**YOUR GOAL**
Whenever a line below includes the string "DataTypeTok", show it.

**Saved entries**
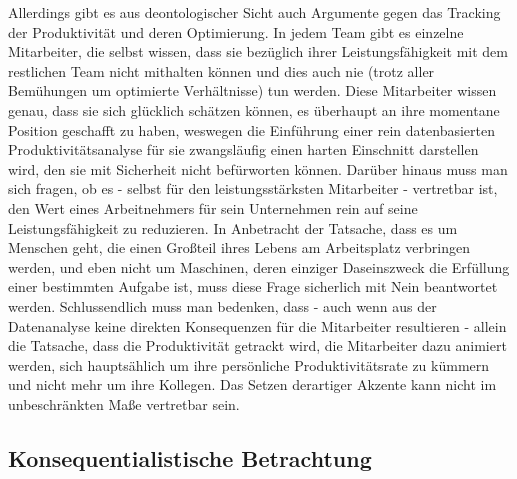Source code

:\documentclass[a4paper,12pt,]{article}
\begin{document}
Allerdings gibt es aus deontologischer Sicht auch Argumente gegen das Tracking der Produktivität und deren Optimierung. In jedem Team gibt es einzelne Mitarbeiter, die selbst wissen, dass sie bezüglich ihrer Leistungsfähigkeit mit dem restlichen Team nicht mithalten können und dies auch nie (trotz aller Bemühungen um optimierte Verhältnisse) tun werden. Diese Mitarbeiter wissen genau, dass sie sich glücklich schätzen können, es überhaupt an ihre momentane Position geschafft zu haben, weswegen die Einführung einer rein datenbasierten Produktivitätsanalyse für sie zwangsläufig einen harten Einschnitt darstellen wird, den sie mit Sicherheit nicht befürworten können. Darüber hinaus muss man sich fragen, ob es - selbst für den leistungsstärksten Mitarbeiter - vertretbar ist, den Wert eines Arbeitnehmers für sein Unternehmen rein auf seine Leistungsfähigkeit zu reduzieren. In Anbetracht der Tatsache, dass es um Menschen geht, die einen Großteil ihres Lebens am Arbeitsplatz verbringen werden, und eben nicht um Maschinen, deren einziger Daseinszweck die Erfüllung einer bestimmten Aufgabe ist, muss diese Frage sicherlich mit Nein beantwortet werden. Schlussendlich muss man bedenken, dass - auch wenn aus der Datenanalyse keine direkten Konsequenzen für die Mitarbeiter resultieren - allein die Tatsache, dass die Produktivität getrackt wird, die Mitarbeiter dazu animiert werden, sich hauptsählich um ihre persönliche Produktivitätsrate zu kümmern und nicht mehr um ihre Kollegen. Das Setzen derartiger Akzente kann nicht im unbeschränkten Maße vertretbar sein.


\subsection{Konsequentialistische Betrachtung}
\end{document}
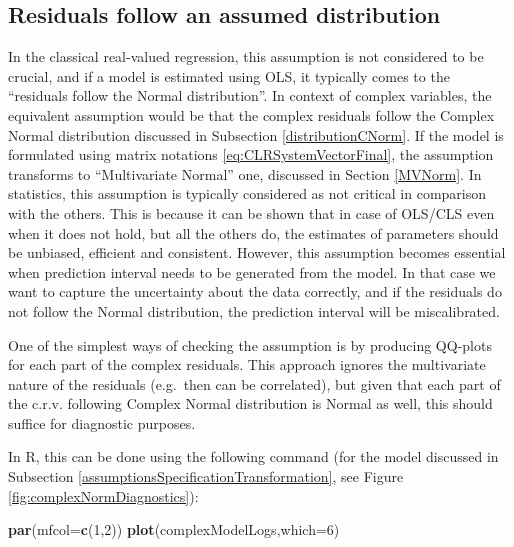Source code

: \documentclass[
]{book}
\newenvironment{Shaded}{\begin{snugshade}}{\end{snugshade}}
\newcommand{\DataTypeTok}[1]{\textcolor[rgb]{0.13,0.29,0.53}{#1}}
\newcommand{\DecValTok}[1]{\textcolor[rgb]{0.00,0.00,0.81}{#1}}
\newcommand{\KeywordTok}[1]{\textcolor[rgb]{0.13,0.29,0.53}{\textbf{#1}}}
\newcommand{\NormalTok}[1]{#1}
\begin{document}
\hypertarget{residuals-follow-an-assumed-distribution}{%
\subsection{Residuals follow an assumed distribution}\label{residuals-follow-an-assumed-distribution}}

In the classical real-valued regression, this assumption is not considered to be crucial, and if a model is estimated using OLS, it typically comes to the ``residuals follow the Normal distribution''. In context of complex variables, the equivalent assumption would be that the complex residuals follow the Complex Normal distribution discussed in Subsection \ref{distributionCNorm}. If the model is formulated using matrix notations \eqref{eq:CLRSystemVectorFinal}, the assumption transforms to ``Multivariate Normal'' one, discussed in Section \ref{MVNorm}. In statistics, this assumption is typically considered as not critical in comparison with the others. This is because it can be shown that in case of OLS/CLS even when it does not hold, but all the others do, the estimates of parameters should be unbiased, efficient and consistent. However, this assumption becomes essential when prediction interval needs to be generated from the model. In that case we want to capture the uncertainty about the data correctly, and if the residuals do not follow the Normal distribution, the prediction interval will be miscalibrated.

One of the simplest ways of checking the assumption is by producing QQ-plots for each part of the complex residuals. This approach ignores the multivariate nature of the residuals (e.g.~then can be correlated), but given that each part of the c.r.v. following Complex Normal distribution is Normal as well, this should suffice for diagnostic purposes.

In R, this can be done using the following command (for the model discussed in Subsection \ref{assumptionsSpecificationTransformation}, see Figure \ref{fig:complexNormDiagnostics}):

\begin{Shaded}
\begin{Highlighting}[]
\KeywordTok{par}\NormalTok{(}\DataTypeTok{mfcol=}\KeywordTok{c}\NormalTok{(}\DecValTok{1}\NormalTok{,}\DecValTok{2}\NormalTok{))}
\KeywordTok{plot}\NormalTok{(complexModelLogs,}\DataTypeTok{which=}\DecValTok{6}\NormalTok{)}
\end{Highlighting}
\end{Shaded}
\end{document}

---

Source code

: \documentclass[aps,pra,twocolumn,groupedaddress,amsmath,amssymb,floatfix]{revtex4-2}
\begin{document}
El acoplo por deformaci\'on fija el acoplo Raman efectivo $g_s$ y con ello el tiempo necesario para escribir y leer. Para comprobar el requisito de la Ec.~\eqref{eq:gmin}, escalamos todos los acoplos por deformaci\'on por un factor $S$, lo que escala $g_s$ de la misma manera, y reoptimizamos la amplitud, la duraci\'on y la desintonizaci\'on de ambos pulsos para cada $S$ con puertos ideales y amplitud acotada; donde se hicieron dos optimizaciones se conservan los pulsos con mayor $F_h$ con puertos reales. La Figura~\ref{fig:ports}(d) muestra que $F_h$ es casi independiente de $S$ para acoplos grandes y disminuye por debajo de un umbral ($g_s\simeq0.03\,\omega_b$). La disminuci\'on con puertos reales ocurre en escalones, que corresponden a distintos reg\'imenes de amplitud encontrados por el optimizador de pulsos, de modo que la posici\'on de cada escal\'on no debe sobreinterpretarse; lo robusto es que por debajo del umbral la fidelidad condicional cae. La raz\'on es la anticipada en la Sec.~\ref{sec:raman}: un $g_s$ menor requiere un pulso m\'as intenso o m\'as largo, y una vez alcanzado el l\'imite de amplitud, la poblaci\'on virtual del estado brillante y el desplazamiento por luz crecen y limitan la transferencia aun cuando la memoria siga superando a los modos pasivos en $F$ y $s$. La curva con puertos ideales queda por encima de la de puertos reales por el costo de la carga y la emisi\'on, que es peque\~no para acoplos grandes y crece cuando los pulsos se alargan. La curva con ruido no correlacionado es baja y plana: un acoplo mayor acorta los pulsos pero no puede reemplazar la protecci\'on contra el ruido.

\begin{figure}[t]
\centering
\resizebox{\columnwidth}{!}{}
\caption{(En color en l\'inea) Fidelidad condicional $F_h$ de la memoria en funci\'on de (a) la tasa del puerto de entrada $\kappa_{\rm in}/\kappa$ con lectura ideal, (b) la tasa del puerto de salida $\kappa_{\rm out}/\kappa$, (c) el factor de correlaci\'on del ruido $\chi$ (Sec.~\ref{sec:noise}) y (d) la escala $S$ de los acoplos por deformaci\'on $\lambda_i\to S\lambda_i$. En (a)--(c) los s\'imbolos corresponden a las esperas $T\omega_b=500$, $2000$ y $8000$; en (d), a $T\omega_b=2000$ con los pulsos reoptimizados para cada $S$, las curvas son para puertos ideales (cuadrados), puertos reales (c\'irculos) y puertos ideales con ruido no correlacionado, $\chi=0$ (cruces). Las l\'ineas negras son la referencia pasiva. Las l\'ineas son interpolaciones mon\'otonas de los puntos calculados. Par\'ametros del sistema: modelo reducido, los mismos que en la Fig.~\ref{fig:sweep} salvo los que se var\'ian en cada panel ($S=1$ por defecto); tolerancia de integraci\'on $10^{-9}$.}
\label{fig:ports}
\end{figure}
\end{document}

...

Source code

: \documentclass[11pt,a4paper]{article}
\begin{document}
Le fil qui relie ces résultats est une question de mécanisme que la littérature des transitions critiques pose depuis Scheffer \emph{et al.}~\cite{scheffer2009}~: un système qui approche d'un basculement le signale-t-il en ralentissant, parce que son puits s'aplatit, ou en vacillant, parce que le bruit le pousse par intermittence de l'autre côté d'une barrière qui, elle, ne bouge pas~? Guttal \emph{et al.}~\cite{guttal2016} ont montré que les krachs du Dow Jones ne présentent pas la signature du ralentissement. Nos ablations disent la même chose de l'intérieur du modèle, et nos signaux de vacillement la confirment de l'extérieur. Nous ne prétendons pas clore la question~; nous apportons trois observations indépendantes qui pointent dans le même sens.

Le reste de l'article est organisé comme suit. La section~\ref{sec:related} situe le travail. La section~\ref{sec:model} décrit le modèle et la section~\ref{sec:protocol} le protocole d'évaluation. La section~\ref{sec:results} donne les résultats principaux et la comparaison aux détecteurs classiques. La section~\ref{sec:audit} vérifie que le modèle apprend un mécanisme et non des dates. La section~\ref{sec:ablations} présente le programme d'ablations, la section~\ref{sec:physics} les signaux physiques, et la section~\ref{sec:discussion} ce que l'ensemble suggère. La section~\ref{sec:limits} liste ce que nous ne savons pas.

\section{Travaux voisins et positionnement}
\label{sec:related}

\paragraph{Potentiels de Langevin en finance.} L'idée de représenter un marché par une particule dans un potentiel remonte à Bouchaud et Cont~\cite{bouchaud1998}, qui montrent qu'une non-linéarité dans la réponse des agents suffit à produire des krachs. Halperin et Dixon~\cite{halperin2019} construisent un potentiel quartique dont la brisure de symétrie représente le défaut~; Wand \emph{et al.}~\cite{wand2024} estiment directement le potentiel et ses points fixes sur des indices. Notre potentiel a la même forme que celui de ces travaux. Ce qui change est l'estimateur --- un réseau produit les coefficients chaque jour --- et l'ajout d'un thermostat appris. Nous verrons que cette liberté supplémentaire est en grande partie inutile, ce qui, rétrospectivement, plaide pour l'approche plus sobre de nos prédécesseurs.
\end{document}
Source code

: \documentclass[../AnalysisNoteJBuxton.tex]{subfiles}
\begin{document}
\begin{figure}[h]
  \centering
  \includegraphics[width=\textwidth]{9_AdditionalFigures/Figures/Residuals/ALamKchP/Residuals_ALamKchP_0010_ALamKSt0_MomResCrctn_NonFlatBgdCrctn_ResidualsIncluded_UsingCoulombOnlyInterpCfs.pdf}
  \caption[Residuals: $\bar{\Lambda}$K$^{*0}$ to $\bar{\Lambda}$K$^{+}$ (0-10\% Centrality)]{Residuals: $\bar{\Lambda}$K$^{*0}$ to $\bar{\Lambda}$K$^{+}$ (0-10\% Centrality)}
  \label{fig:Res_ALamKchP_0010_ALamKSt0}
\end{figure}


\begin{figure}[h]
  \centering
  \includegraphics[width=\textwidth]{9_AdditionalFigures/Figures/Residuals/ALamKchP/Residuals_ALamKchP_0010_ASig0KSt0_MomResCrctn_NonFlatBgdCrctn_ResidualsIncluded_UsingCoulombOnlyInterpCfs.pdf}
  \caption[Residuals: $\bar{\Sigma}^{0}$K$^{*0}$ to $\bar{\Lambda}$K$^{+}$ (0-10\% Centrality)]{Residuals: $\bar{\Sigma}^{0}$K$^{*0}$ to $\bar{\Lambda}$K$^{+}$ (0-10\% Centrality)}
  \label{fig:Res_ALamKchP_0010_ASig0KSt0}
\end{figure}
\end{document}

**SOLUTION TO THIS EXERCISE**
\newcommand{\DataTypeTok}[1]{\textcolor[rgb]{0.13,0.29,0.53}{#1}}
\KeywordTok{par}\NormalTok{(}\DataTypeTok{mfcol=}\KeywordTok{c}\NormalTok{(}\DecValTok{1}\NormalTok{,}\DecValTok{2}\NormalTok{))}
\KeywordTok{plot}\NormalTok{(complexModelLogs,}\DataTypeTok{which=}\DecValTok{6}\NormalTok{)}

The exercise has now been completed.